There’s a scene in the overlooked 2003 film Owning Mahowny that tragically portends the final scene in the life of Philip Seymour Hoffman, who played the movie’s titular character. A compulsive gambler, Dan Mahowny finds himself up $9 million in one mad night at an Atlantic City casino when a bellhop approaches and begs him to exit a winner.
“Look, you did it,” the bellhop, Bernie, says. “You got ‘em by the balls. Look, I’m telling you, man, please just pick up, walk. Right now.”
“I can’t do that,” Mahowny, breathing heavily, says. “Bernie, I just got here.”
It’s a compelling peek at addiction, and Hofman, sadly, was too familiar with that disease. The Oscar-winning actor, 46, was found dead in his Greenwich Village apartment on Sunday afternoon, the victim of an apparent heroin overdose. To the legions of fans who loved Hoffman for his transcendent supporting roles in everything from Boogie Nights to Almost Famous to Charlie Wilson’s War, Hoffman appears to have been sitting atop a huge pile of chips. He was not only constantly working, but his work was universally acclaimed. He had three children and more than enough money to live comfortably, but he could still walk freely (and unbothered) through his West Village neighborhood.
Last May, Hoffman checked himself into rehab for heroin abuse, after reportedly having been clean for more than two decades. In a 2006 interview with 60 Minutes, he copped to having become addicted to drugs soon after graduating from New York University in 1989. “It was all that drugs and alcohol, yeah,” he said. “It was anything that I could get my hands on. I liked it all.”
Hoffman was the consummate character actor of his generation, along with the likes of Paul Giamatti, also 46, and Sam Rockwell, 45. It is an ironic term, “character actor,” almost ignorant of its redundancy. However, it implies a person better-known for inhabiting the roles of the people he or she plays than someone who runs on the fumes of his or her own celebrity. It is, in the end, a right-handed compliment, conveying more praise than its author might have intended.
Praise that Hoffman earned. His best-known characters were not so much loners as lonely, awkward and sad and all too aware of the limits of their physical appeal. “I’m a fucking idiot,” Scotty says in Boogie Nights after making the world’s lamest pass at porn star Dirk Diggler (Mark Wahlberg).
As seminal rock-and-roll journalist Lester Bangs in Almost Famous, most of Hoffman’s scenes are with him alone in his apartment, offering advice to his pubescent protege, Bill Miller. “The only true currency in this bankrupt world is what we share with someone else when we're uncool,” says Bangs, in what will probably be remembered as the most quotable line Hoffman ever uttered in character.

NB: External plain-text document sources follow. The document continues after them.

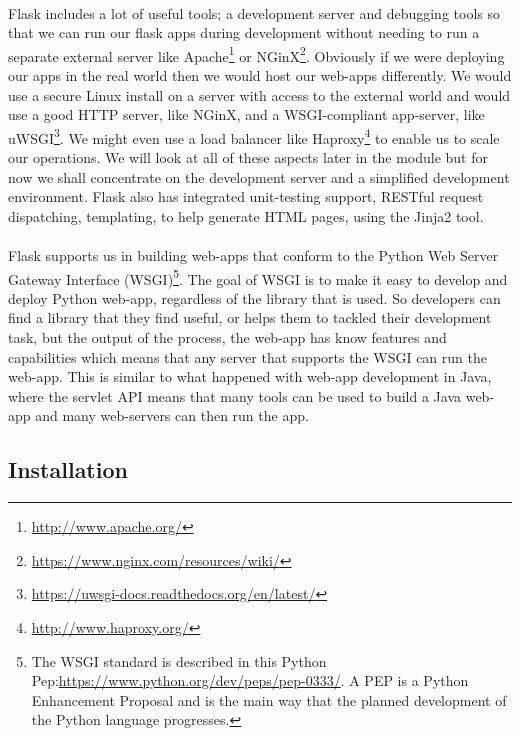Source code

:\documentclass[12pt, a4paper, oneside]{book}
\begin{document}
\paragraph{} Flask includes a lot of useful tools; a development server and debugging tools so that we can run our flask apps during development without needing to run a separate external server like Apache\footnote{\url{http://www.apache.org/}} or NGinX\footnote{\url{https://www.nginx.com/resources/wiki/}}. Obviously if we were deploying our apps in the real world then we would host our web-apps differently. We would use a secure Linux install on a server with access to the external world and would use a good HTTP server, like NGinX, and a WSGI-compliant app-server, like uWSGI\footnote{\url{https://uwsgi-docs.readthedocs.org/en/latest/}}. We might even use a load balancer like Haproxy\footnote{\url{http://www.haproxy.org/}} to enable us to scale our operations. We will look at all of these aspects later in the module but for now we shall concentrate on the development server and a simplified development environment. Flask also has integrated unit-testing support, RESTful request dispatching, templating, to help generate HTML pages, using the Jinja2 tool.

\paragraph{} Flask supports us in building web-apps that conform to the Python Web Server Gateway Interface (WSGI)\footnote{The WSGI standard is described in this Python Pep:\url{https://www.python.org/dev/peps/pep-0333/}. A PEP is a Python Enhancement Proposal and is the main way that the planned development of the Python language progresses.}. The goal of WSGI is to make it easy to develop and deploy Python web-app, regardless of the library that is used. So developers can find a library that they find useful, or helps them to tackled their development task, but the output of the process, the web-app has know features and capabilities which means that any server that supports the WSGI can run the web-app. This is similar to what happened with web-app development in Java, where the servlet API means that many tools can be used to build a Java web-app and many web-servers can then run the app.

\subsection{Installation}
\end{document}
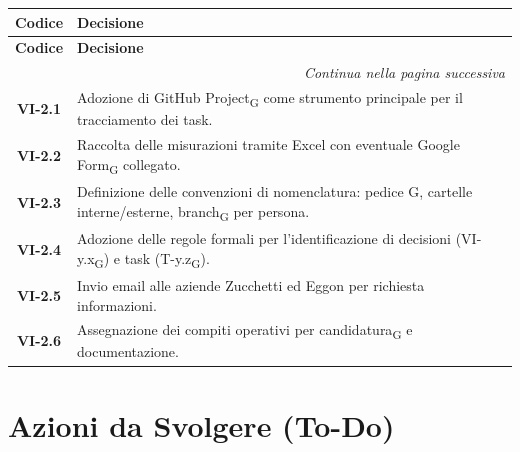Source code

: \renewcommand{\arraystretch}{1.3}
\vspace{-0.3cm}
\noindent
\begin{longtable}{c p{12cm}}
    \toprule
    \textbf{Codice} & \textbf{Decisione} \\
    \midrule
    \endfirsthead

    \toprule
    \textbf{Codice} & \textbf{Decisione} \\
    \midrule
    \endhead

    \midrule
    \multicolumn{2}{r}{\textit{Continua nella pagina successiva}} \\
    \midrule
    \endfoot

    \bottomrule
    \endlastfoot

    \textbf{VI-2.1} & Adozione di GitHub Project\textsubscript{G} come strumento principale per il tracciamento dei task. \\
    \textbf{VI-2.2} & Raccolta delle misurazioni tramite Excel con eventuale Google Form\textsubscript{G} collegato. \\
    \textbf{VI-2.3} & Definizione delle convenzioni di nomenclatura: pedice G, cartelle interne/esterne, branch\textsubscript{G} per persona. \\
    \textbf{VI-2.4} & Adozione delle regole formali per l’identificazione di decisioni (VI-y.x\textsubscript{G}) e task (T-y.z\textsubscript{G}). \\
    \textbf{VI-2.5} & Invio email alle aziende Zucchetti ed Eggon per richiesta informazioni. \\
    \textbf{VI-2.6} & Assegnazione dei compiti operativi per candidatura\textsubscript{G} e documentazione. \\
\end{longtable}

\section{Azioni da Svolgere (To-Do)}

\renewcommand{\arraystretch}{1.3}

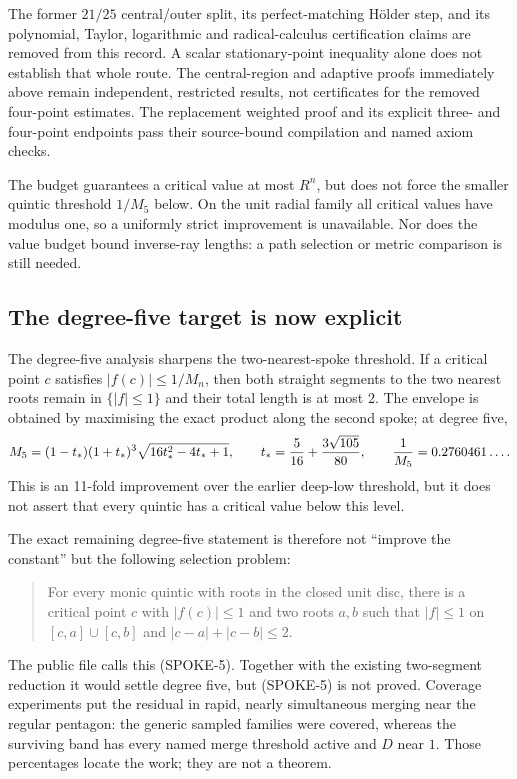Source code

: The former $21/25$ central/outer split, its perfect-matching H\"older step,
and its polynomial, Taylor, logarithmic and radical-calculus certification
claims are removed from this record. A scalar stationary-point inequality
alone does not establish that whole route. The central-region and adaptive
proofs immediately above remain independent, restricted results, not
certificates for the removed four-point estimates. The replacement weighted
proof and its explicit three- and four-point endpoints pass their source-bound
compilation and named axiom checks.

The budget guarantees a critical value at most $R^n$, but does not force
the smaller quintic threshold $1/M_5$ below.  On the unit radial family all
critical values have modulus one, so a uniformly strict improvement is
unavailable.  Nor does the value budget bound inverse-ray lengths: a path
selection or metric comparison is still needed.

\subsection*{The degree-five target is now explicit}

The degree-five analysis sharpens the two-nearest-spoke threshold.  If a
critical point $c$ satisfies $|f(c)|\le1/M_n$, then both straight segments to
the two nearest roots remain in $\{|f|\le1\}$ and their total length is at
most $2$.  The envelope is obtained by maximising the exact product along the
second spoke; at degree five,
\[
 M_5=(1-t_*)(1+t_*)^3\sqrt{16t_*^2-4t_*+1},
 \qquad
 t_*={5\over16}+{3\sqrt{105}\over80},
 \qquad
 {1\over M_5}=0.2760461\ldots.
\]
This is an 11-fold improvement over the earlier deep-low threshold, but it
does not assert that every quintic has a critical value below this level.

The exact remaining degree-five statement is therefore not ``improve the
constant'' but the following selection problem:
\begin{quote}
For every monic quintic with roots in the closed unit disc, there is a
critical point $c$ with $|f(c)|\le1$ and two roots $a,b$ such that
$|f|\le1$ on $[c,a]\cup[c,b]$ and
$|c-a|+|c-b|\le2$.
\end{quote}
The public file calls this (SPOKE-5).  Together with the existing
two-segment reduction it would settle degree five, but (SPOKE-5) is not
proved.  Coverage experiments put the residual in rapid, nearly simultaneous
merging near the regular pentagon: the generic sampled families were covered,
whereas the surviving band has every named merge threshold active and
$D$ near $1$.  Those percentages locate the work; they are not a theorem.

And yet, Hoffman possessed tremendous range. As often as you can picture him as the pale-skinned, doughy, amoral creep—in films such as Scent of a Woman, Happiness and The Talented Mr. Ripley—he could just as easily inhabit other kinds of skin. In Charlie Wilson’s War he played veteran CIA agent Gust Avrakotos, a spy possessed of all the nuanced charm of a bowl of five-alarm chili. In this memorable scene, he pulls the ripcord on his career at the expense of his boss (John Slattery) to tremendous comedic effect.
Furthermore, in every scene in that film, Gust Avratakos does not look like we expect Philip Seymour Hoffman to look, doesn’t sound like we expect Philip Seymour Hoffman to sound, and doesn’t act the way we expect Philip Seymour Hoffman to act. It’s an illuminating piece of work.
Hoffman was born in Rochester, N.Y., but like Truman Capote, whom he portrayed in the eponymous 2005 film—a performance that earned him a Best Actor Oscar—Hoffman migrated to New York City. His adult life was spent there. Also like Capote, he was an artist whose genius occluded his more self-destructive elements. Capote died of complications due to alcoholism in 1984 at the age of 59.
Hoffman still had a plethora of scenes to shoot, of characters to inhabit. Instead, he is gone, his final scene played out in a bout of knowing self-destruction. He couldn’t just pick up, walk.